TO DO |
Of all the lines below, return only those starting with the line holding "related) tetrapyrrolic macrocycles." and going on through the line holding "### References", exactly as written.

Plain-text document sources |
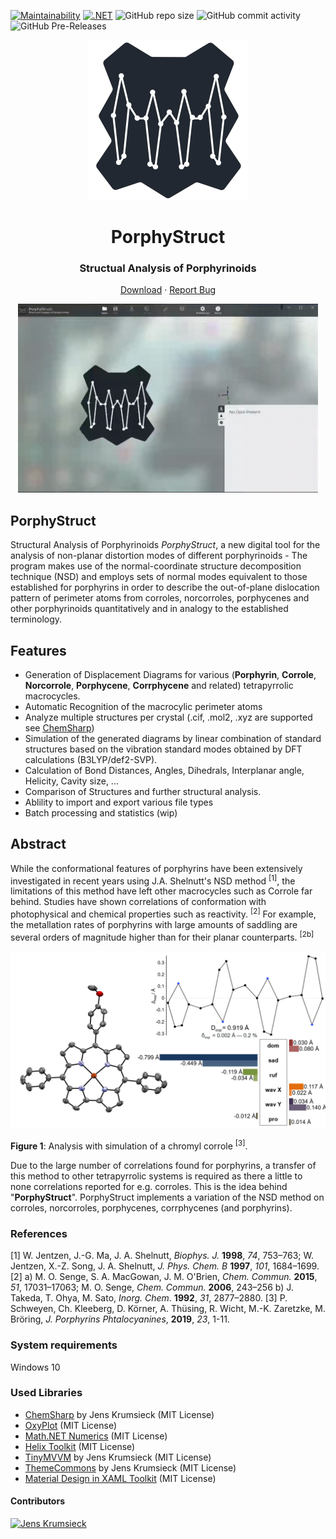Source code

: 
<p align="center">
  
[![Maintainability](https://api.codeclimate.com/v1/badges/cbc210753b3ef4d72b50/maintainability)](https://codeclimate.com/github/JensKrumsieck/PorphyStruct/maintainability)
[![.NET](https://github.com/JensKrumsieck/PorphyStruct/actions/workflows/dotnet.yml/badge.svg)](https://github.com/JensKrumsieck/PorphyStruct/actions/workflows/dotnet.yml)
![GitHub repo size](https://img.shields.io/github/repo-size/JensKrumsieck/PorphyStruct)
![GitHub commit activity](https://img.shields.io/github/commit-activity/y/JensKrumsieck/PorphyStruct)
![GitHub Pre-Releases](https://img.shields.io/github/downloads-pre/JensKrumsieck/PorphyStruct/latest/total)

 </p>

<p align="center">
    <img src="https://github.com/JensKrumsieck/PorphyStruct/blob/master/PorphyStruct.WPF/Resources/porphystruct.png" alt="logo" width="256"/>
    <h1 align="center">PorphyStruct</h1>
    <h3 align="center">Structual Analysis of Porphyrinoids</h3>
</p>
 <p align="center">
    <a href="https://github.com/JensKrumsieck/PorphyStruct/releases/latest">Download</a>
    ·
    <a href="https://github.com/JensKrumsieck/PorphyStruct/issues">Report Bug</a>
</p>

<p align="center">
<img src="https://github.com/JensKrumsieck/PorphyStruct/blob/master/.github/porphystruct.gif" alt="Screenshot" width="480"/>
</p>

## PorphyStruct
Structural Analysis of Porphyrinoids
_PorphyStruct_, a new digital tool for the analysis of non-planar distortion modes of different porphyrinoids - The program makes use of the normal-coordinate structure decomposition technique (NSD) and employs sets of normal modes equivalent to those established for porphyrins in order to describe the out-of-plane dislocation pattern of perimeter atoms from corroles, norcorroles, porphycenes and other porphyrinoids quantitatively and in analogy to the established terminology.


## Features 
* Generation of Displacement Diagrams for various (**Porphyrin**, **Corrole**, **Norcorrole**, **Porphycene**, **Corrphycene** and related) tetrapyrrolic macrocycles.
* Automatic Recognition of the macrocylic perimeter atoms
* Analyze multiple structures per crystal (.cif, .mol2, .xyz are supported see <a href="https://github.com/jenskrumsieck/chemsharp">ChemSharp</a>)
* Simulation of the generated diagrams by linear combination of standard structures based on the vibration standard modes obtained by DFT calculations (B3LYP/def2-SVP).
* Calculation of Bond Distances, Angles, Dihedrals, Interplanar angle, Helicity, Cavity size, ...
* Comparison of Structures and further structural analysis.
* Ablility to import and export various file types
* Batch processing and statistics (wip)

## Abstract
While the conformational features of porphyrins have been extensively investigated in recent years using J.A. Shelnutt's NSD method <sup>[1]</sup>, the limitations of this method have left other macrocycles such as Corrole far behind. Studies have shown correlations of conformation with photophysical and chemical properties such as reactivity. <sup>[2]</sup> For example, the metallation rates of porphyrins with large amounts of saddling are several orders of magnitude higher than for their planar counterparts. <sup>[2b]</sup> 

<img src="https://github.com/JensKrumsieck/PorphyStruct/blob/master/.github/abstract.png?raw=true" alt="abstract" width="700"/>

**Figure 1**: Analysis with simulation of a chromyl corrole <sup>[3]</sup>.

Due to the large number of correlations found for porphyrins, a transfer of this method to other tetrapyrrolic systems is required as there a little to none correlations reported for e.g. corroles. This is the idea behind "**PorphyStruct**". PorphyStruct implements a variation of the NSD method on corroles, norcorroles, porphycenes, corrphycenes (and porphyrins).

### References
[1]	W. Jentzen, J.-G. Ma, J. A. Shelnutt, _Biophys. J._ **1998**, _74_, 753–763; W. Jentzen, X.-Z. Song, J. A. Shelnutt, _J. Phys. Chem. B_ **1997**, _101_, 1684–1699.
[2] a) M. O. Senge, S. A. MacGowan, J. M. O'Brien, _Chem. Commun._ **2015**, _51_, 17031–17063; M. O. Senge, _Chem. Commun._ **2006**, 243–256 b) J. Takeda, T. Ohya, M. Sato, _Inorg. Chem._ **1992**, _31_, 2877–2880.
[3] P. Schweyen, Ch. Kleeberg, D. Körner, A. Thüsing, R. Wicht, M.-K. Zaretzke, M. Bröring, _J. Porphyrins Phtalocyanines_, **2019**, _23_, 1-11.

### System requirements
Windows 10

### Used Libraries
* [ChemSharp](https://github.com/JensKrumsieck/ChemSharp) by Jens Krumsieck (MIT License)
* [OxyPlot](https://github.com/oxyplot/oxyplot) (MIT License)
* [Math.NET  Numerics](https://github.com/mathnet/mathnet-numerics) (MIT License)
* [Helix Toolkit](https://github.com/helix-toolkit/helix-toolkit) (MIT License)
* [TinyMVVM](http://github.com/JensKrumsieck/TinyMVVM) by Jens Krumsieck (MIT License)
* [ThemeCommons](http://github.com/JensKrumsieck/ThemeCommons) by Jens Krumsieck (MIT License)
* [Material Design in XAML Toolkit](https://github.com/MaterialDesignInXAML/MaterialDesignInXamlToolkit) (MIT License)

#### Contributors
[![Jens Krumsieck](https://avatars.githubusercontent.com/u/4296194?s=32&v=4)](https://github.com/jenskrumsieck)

SOLUTION TO THIS TASK |
* Generation of Displacement Diagrams for various (**Porphyrin**, **Corrole**, **Norcorrole**, **Porphycene**, **Corrphycene** and related) tetrapyrrolic macrocycles.
* Automatic Recognition of the macrocylic perimeter atoms
* Analyze multiple structures per crystal (.cif, .mol2, .xyz are supported see <a href="https://github.com/jenskrumsieck/chemsharp">ChemSharp</a>)
* Simulation of the generated diagrams by linear combination of standard structures based on the vibration standard modes obtained by DFT calculations (B3LYP/def2-SVP).
* Calculation of Bond Distances, Angles, Dihedrals, Interplanar angle, Helicity, Cavity size, ...
* Comparison of Structures and further structural analysis.
* Ablility to import and export various file types
* Batch processing and statistics (wip)

## Abstract
While the conformational features of porphyrins have been extensively investigated in recent years using J.A. Shelnutt's NSD method <sup>[1]</sup>, the limitations of this method have left other macrocycles such as Corrole far behind. Studies have shown correlations of conformation with photophysical and chemical properties such as reactivity. <sup>[2]</sup> For example, the metallation rates of porphyrins with large amounts of saddling are several orders of magnitude higher than for their planar counterparts. <sup>[2b]</sup> 

<img src="https://github.com/JensKrumsieck/PorphyStruct/blob/master/.github/abstract.png?raw=true" alt="abstract" width="700"/>

**Figure 1**: Analysis with simulation of a chromyl corrole <sup>[3]</sup>.

Due to the large number of correlations found for porphyrins, a transfer of this method to other tetrapyrrolic systems is required as there a little to none correlations reported for e.g. corroles. This is the idea behind "**PorphyStruct**". PorphyStruct implements a variation of the NSD method on corroles, norcorroles, porphycenes, corrphycenes (and porphyrins).

### References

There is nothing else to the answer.